Combining The Best Of Python, Ruby, & Java??????

Luis M. González luismgz at gmail.com
Tue Jun 13 14:12:53 EDT 2006


Diez B. Roggisch wrote:
> > But semantically it is a proper functional language. The features may
> > not attract Python users who might prefer Boo/Jython/IronPython. But it
> > does offer something to disillusioned Groovy users.
>
> Are they disillusioned? Just wondering.
>
> Diez

Whay talking about disillutioned programmers?
These are tools, not religions...
I love python, and I like it more everyday.

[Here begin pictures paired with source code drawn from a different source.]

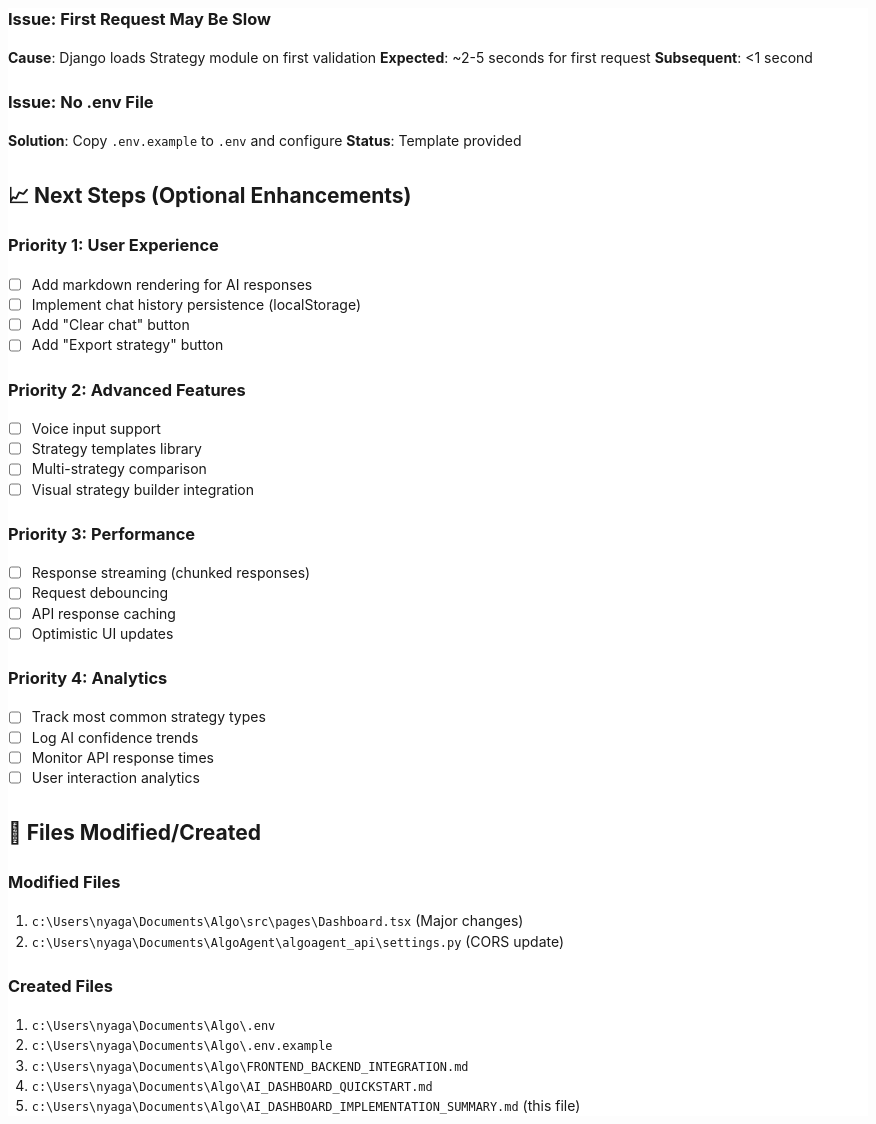 ### Issue: First Request May Be Slow
**Cause**: Django loads Strategy module on first validation
**Expected**: ~2-5 seconds for first request
**Subsequent**: <1 second

### Issue: No .env File
**Solution**: Copy `.env.example` to `.env` and configure
**Status**: Template provided

## 📈 Next Steps (Optional Enhancements)

### Priority 1: User Experience
- [ ] Add markdown rendering for AI responses
- [ ] Implement chat history persistence (localStorage)
- [ ] Add "Clear chat" button
- [ ] Add "Export strategy" button

### Priority 2: Advanced Features
- [ ] Voice input support
- [ ] Strategy templates library
- [ ] Multi-strategy comparison
- [ ] Visual strategy builder integration

### Priority 3: Performance
- [ ] Response streaming (chunked responses)
- [ ] Request debouncing
- [ ] API response caching
- [ ] Optimistic UI updates

### Priority 4: Analytics
- [ ] Track most common strategy types
- [ ] Log AI confidence trends
- [ ] Monitor API response times
- [ ] User interaction analytics

## 📝 Files Modified/Created

### Modified Files
1. `c:\Users\nyaga\Documents\Algo\src\pages\Dashboard.tsx` (Major changes)
2. `c:\Users\nyaga\Documents\AlgoAgent\algoagent_api\settings.py` (CORS update)

### Created Files
1. `c:\Users\nyaga\Documents\Algo\.env`
2. `c:\Users\nyaga\Documents\Algo\.env.example`
3. `c:\Users\nyaga\Documents\Algo\FRONTEND_BACKEND_INTEGRATION.md`
4. `c:\Users\nyaga\Documents\Algo\AI_DASHBOARD_QUICKSTART.md`
5. `c:\Users\nyaga\Documents\Algo\AI_DASHBOARD_IMPLEMENTATION_SUMMARY.md` (this file)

And with the advent of
Pypy, its future looks brighter than ever.
But I also find very interesting these new options that are coming up.

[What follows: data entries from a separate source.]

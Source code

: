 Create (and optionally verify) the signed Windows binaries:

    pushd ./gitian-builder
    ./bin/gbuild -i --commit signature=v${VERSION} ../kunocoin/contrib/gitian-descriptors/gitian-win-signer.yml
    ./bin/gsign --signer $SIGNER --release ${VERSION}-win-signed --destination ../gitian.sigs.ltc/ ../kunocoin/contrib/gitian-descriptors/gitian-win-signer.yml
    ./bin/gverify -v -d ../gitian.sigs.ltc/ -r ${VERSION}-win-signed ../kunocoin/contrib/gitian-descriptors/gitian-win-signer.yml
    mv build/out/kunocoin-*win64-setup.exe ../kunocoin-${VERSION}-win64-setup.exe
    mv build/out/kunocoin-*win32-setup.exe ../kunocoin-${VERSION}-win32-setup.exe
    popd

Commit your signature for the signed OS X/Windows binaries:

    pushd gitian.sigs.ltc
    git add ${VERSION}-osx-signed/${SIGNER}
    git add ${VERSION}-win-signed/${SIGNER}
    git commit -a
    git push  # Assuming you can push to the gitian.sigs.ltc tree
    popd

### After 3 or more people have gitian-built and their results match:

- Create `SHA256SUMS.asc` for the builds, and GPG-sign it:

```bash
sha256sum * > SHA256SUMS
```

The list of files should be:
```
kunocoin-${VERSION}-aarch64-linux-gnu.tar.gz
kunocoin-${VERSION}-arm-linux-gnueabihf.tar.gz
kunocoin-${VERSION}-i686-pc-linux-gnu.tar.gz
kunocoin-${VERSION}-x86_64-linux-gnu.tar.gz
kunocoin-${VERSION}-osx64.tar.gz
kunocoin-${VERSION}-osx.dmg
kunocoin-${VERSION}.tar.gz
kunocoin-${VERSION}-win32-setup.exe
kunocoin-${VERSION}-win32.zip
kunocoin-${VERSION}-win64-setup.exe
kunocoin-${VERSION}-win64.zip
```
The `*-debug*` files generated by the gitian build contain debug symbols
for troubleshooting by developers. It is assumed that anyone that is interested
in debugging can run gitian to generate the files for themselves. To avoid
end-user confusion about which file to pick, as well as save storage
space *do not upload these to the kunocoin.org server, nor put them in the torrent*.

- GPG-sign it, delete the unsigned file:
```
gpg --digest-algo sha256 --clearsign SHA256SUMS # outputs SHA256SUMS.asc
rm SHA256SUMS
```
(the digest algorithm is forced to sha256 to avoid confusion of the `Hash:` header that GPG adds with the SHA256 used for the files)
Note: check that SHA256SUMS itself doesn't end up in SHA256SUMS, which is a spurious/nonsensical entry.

Although I'm not a professional programmer (not even a serious
aficionado), I love to be able to translate my python skills very
easily to .NET through Boo, for example.
I even find it more appealing than Ironpython, because it was created
from the ground up to take advantage of the CLR.

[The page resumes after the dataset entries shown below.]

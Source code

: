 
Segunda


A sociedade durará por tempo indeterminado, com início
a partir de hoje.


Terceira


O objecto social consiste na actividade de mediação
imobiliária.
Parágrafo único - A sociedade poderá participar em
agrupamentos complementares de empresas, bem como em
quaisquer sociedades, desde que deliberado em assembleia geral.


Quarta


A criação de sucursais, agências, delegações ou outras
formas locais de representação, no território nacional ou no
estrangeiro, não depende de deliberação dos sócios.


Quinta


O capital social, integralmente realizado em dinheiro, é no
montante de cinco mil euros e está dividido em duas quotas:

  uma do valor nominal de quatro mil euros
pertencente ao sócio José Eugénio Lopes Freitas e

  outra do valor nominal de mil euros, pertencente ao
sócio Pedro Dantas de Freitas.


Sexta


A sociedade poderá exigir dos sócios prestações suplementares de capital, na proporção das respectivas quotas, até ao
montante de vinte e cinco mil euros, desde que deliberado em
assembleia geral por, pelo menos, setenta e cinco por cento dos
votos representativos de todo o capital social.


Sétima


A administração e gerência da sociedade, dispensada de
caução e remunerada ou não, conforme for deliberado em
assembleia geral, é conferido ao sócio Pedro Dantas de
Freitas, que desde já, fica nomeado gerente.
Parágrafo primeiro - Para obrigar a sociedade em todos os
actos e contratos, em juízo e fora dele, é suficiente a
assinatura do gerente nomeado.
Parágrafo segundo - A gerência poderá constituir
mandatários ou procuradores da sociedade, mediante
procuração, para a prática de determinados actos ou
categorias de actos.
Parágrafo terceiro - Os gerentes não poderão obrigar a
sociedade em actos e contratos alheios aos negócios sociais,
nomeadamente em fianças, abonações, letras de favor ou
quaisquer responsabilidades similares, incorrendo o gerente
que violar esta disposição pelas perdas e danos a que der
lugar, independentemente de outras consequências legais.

On the other hand, porting pure python to .NET is in many aspects like
trying to fit a square on a circle (I don't know if this sentence makes
sense in english...).
Because many of the design choices taken by GvR back in the early
nineties were surely conditioned by the platform he chose to write
python, which is the c language.
The good thing is that python is having a lot of influence in these new
languages.
As far as I could see, even C# 3.0 is showing up some pythonic traits.